Input data:
++++
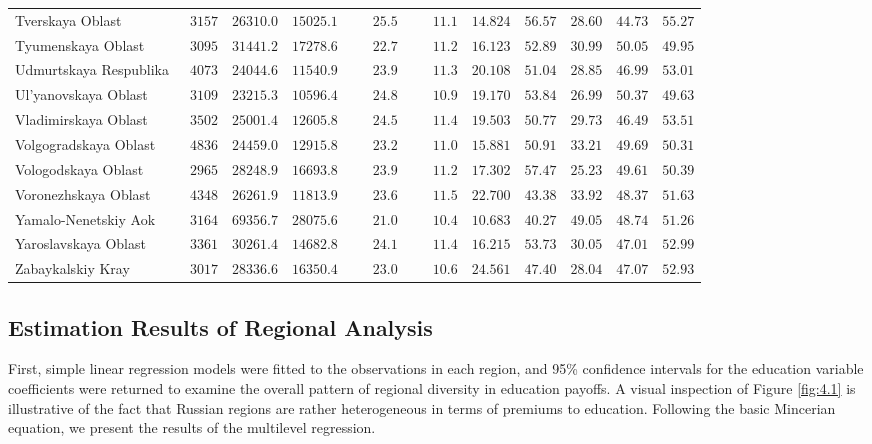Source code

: \documentclass[12pt,a4paper]{article}
\numberwithin{equation}{section}
\begin{document}
{\begin{longtable}{lcccccccccc}
		Tverskaya Oblast  & $\phantom{0}3157$ & $26310.0$ & $15025.1$ & $\phantom{000}25.5$ & $\phantom{000}11.1$ & $14.824$ & $56.57$ & $28.60$ & $44.73$ & $55.27$ \\
		Tyumenskaya Oblast  & $\phantom{0}3095$ & $31441.2$ & $17278.6$ & $\phantom{000}22.7$ & $\phantom{000}11.2$ & $16.123$ & $52.89$ & $30.99$ & $50.05$ & $49.95$ \\
		Udmurtskaya Respublika  & $\phantom{0}4073$ & $24044.6$ & $11540.9$ & $\phantom{000}23.9$ & $\phantom{000}11.3$ & $20.108$ & $51.04$ & $28.85$ & $46.99$ & $53.01$ \\
		Ul'yanovskaya Oblast  & $\phantom{0}3109$ & $23215.3$ & $10596.4$ & $\phantom{000}24.8$ & $\phantom{000}10.9$ & $19.170$ & $53.84$ & $26.99$ & $50.37$ & $49.63$ \\
		Vladimirskaya Oblast  & $\phantom{0}3502$ & $25001.4$ & $12605.8$ & $\phantom{000}24.5$ & $\phantom{000}11.4$ & $19.503$ & $50.77$ & $29.73$ & $46.49$ & $53.51$ \\
		Volgogradskaya Oblast  & $\phantom{0}4836$ & $24459.0$ & $12915.8$ & $\phantom{000}23.2$ & $\phantom{000}11.0$ & $15.881$ & $50.91$ & $33.21$ & $49.69$ & $50.31$ \\
		Vologodskaya Oblast  & $\phantom{0}2965$ & $28248.9$ & $16693.8$ & $\phantom{000}23.9$ & $\phantom{000}11.2$ & $17.302$ & $57.47$ & $25.23$ & $49.61$ & $50.39$ \\
		Voronezhskaya Oblast  & $\phantom{0}4348$ & $26261.9$ & $11813.9$ & $\phantom{000}23.6$ & $\phantom{000}11.5$ & $22.700$ & $43.38$ & $33.92$ & $48.37$ & $51.63$ \\
		Yamalo-Nenetskiy Aok  & $\phantom{0}3164$ & $69356.7$ & $28075.6$ & $\phantom{000}21.0$ & $\phantom{000}10.4$ & $10.683$ & $40.27$ & $49.05$ & $48.74$ & $51.26$ \\
		Yaroslavskaya Oblast  & $\phantom{0}3361$ & $30261.4$ & $14682.8$ & $\phantom{000}24.1$ & $\phantom{000}11.4$ & $16.215$ & $53.73$ & $30.05$ & $47.01$ & $52.99$ \\
		Zabaykalskiy Kray  & $\phantom{0}3017$ & $28336.6$ & $16350.4$ & $\phantom{000}23.0$ & $\phantom{000}10.6$ & $24.561$ & $47.40$ & $28.04$ & $47.07$ & $52.93$ \\
		\hline 
	\end{longtable}
}

\subsection{Estimation Results of Regional Analysis}
First, simple linear regression models were fitted to the observations in each region, and 95\% confidence intervals for the education variable coefficients were returned to examine the overall pattern of regional diversity in education payoffs. A visual inspection of Figure \ref{fig:4.1} is illustrative of the fact that Russian regions are rather heterogeneous in terms of premiums to education. Following the basic Mincerian equation, we present the results of the multilevel regression.
\end{document}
++++
Gather each line from the entries above that includes the word "begin".

Worked solution:
\begin{document}
{\begin{longtable}{lcccccccccc}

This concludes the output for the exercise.